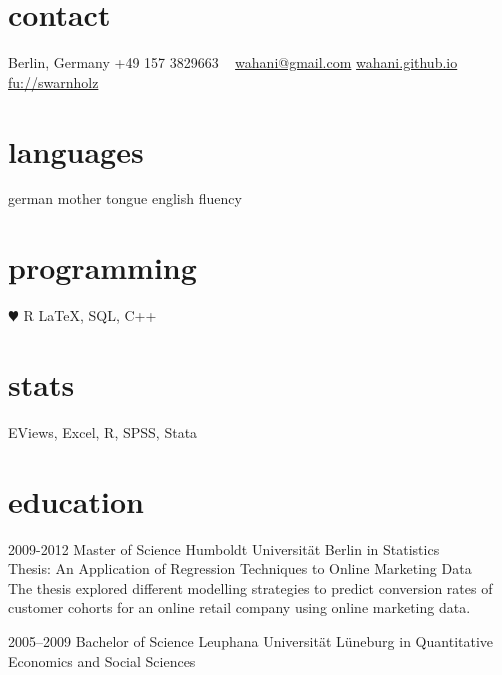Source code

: \documentclass[]{friggeri-cv} %
\begin{document}


\begin{aside} %
\section{contact}
Berlin, Germany
+49 157 3829663
~
\href{mailto:wahani@gmail.com}{wahani@gmail.com}
\href{http://wahani.github.io/}{wahani.github.io}
\href{http://www.wiwiss.fu-berlin.de/fachbereich/vwl/Schmid/Team/Warnholz.html}{fu://swarnholz}
\section{languages}
german mother tongue
english fluency
\section{programming}
{\color{red} $\varheartsuit$} R
\LaTeX, SQL, C++
\section{stats}
EViews, Excel, R, 
SPSS, Stata
\end{aside}


\section{education}

\begin{entrylist}


\entry
{2009-2012}
{Master {\normalfont of Science}}
{Humboldt Universit\"at Berlin}
{in Statistics \\ Thesis: An Application of Regression Techniques to Online Marketing Data \\ The thesis explored different modelling strategies to predict conversion rates of customer cohorts for an online retail company using online marketing data.}


\entry
{2005--2009}
{Bachelor {\normalfont of Science}}
{Leuphana Universit\"at L\"uneburg}
{in Quantitative Economics and Social Sciences}


\end{entrylist}
\end{document}
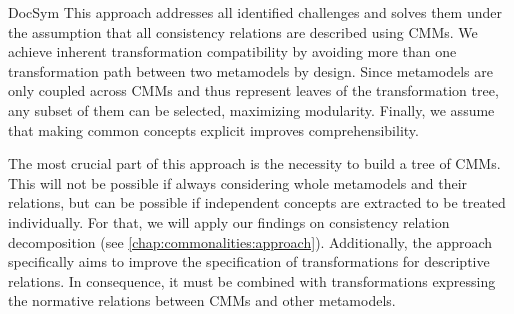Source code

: \begin{copiedFrom}{DocSym}
This approach addresses all identified challenges %
and solves them under the assumption that all consistency relations %
are described using \acp{CMM}. %
We achieve inherent transformation compatibility by avoiding more than one transformation path %
between two metamodels by design. %
Since metamodels are only coupled across \acp{CMM} and thus represent leaves of the transformation tree, any subset of them can be selected, maximizing modularity. %
Finally, we assume that making common concepts explicit improves comprehensibility.

The most crucial part of this approach is the necessity to build a tree of \acp{CMM}.
This will not be possible if always considering whole metamodels and their relations, but can be possible if independent concepts are extracted to be treated individually.
For that, we will apply our findings on consistency relation decomposition (see \autoref{chap:commonalities:approach}).
Additionally, the approach specifically aims to improve the specification of transformations for descriptive relations.
In consequence, it must be combined with transformations expressing the normative relations between \acp{CMM} and other metamodels.


\end{copiedFrom}
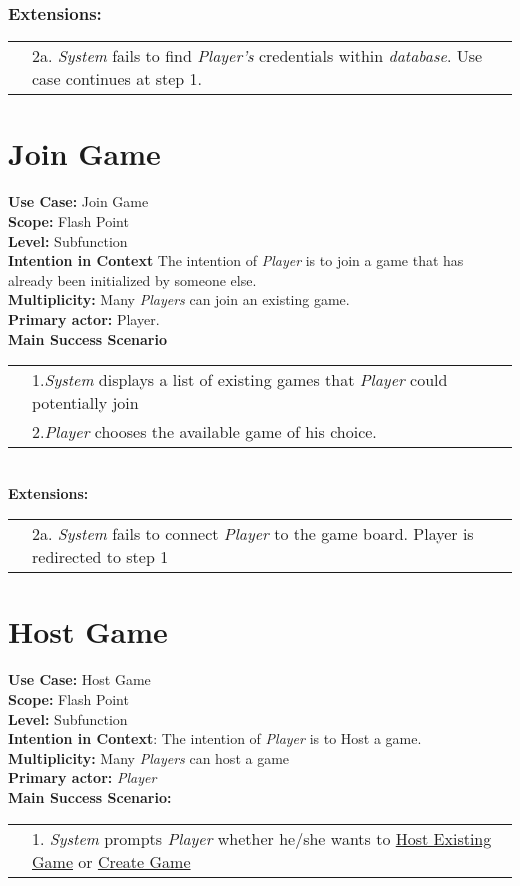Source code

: \documentclass{article}
\begin{document}
	\subsubsection*{Extensions:}
	\begin{tabular}{l l}
		&2a. \textit{System} fails to find \textit{Player's} credentials within \textit{database}. Use case continues at step 1.
	\end{tabular}
	\section*{Join Game}
	\textbf{Use Case:} Join Game\\
	\textbf{Scope:}
	Flash Point\\
	\textbf{Level:}
	Subfunction\\
	\textbf{Intention in Context}
	The intention of \textit{Player} is to join a game that has already been initialized by someone else.\\
	\textbf{Multiplicity:}
	Many \textit{Players} can join an existing game.\\
	\textbf{Primary actor: }
	Player.\\
	\textbf{Main Success Scenario}\\
	\begin{tabular}{l l}
		&1.\textit{System} displays a list of existing games that \textit{Player} could potentially join\\
		&2.\textit{Player} chooses the available game of his choice.
	\end{tabular}\\
	\textbf{Extensions:}\\
	\begin{tabular}{l l}
		&2a. \textit{System} fails to connect \textit{Player} to the game board. Player is redirected to step 1\\
	\end{tabular}
	
	\section*{Host Game}
	\textbf{Use Case:}  Host Game\\
	\textbf{Scope:} Flash Point\\
	\textbf{Level:} Subfunction\\
	\textbf{Intention in Context}: 
	The intention of \textit{Player} is to Host a game.\\
	\textbf{Multiplicity:} Many \textit{Players} can host a game\\
	\textbf{Primary actor:} \textit{Player}\\
	\textbf{Main Success Scenario:}\\
	\begin{tabular}{l l}
		&1. \textit{System} prompts \textit{Player} whether he/she wants to \underline{Host Existing Game} or \underline{Create Game}\\
	\end{tabular}
\end{document}
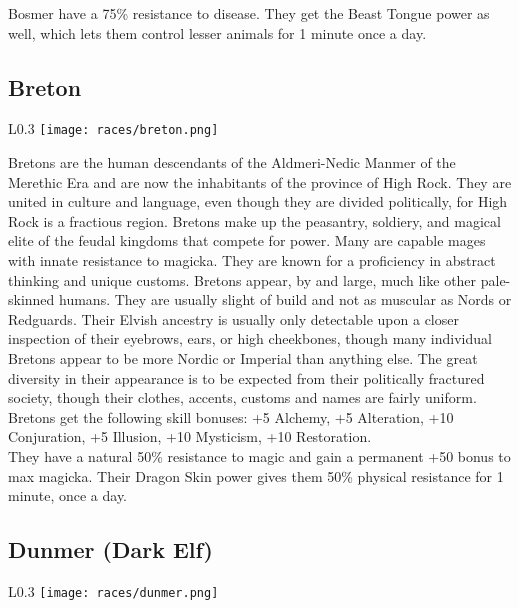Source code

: Bosmer have a 75\% resistance to disease. They get the Beast Tongue power as well, which lets them control lesser animals for 1 minute once a day.

\subsection{Breton}
\begin{wrapfigure}{L}{0.3\textwidth}
	\texttt{[image: races/breton.png]}
\end{wrapfigure}

Bretons are the human descendants of the Aldmeri-Nedic Manmer of the Merethic Era and are now the inhabitants of the province of High Rock. They are united in culture and language, even though they are divided politically, for High Rock is a fractious region. Bretons make up the peasantry, soldiery, and magical elite of the feudal kingdoms that compete for power. Many are capable mages with innate resistance to magicka. They are known for a proficiency in abstract thinking and unique customs. Bretons appear, by and large, much like other pale-skinned humans. They are usually slight of build and not as muscular as Nords or Redguards. Their Elvish ancestry is usually only detectable upon a closer inspection of their eyebrows, ears, or high cheekbones, though many individual Bretons appear to be more Nordic or Imperial than anything else. The great diversity in their appearance is to be expected from their politically fractured society, though their clothes, accents, customs and names are fairly uniform.\\

Bretons get the following skill bonuses: +5 Alchemy, +5 Alteration, +10 Conjuration, +5 Illusion, +10 Mysticism, +10 Restoration.\\

They have a natural 50\% resistance to magic and gain a permanent +50 bonus to max magicka. Their Dragon Skin power gives them 50\% physical resistance for 1 minute, once a day.

\subsection{Dunmer (Dark Elf)}
\begin{wrapfigure}{L}{0.3\textwidth}
	\texttt{[image: races/dunmer.png]}
\end{wrapfigure}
===
◆ **Work item**
A count is needed of the lines above that hold the word "Primary"; give that count and no other text.

◆ **Expected answer**
2